**** Supplied records ****

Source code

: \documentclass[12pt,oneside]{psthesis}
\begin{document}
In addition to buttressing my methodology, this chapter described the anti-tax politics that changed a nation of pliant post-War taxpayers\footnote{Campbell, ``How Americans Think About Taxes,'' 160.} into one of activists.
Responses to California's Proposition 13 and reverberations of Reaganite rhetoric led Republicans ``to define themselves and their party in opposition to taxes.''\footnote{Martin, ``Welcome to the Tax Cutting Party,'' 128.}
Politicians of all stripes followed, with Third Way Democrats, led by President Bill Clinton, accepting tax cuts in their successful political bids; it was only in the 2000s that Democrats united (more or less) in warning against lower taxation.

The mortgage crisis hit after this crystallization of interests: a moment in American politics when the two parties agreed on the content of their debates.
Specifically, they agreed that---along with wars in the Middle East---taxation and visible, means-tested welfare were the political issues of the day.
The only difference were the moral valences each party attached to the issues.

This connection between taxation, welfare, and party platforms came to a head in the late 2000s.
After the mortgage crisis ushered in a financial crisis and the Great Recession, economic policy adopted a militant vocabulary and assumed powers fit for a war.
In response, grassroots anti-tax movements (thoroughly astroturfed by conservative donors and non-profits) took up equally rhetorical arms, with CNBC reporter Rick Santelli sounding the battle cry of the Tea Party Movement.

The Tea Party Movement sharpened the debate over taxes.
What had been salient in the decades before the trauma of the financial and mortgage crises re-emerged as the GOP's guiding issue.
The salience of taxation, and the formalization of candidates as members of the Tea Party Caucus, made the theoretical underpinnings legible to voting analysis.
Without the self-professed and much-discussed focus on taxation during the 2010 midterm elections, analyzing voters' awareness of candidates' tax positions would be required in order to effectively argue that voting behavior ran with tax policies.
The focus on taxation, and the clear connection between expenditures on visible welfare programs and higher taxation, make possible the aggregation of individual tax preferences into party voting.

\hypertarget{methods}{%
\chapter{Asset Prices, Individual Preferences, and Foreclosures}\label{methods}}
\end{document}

****

● Exercise objective
Take the word "politics" and find each line of the material that contains it. Copy those lines.

● Result of the task
In addition to buttressing my methodology, this chapter described the anti-tax politics that changed a nation of pliant post-War taxpayers\footnote{Campbell, ``How Americans Think About Taxes,'' 160.} into one of activists.
The mortgage crisis hit after this crystallization of interests: a moment in American politics when the two parties agreed on the content of their debates.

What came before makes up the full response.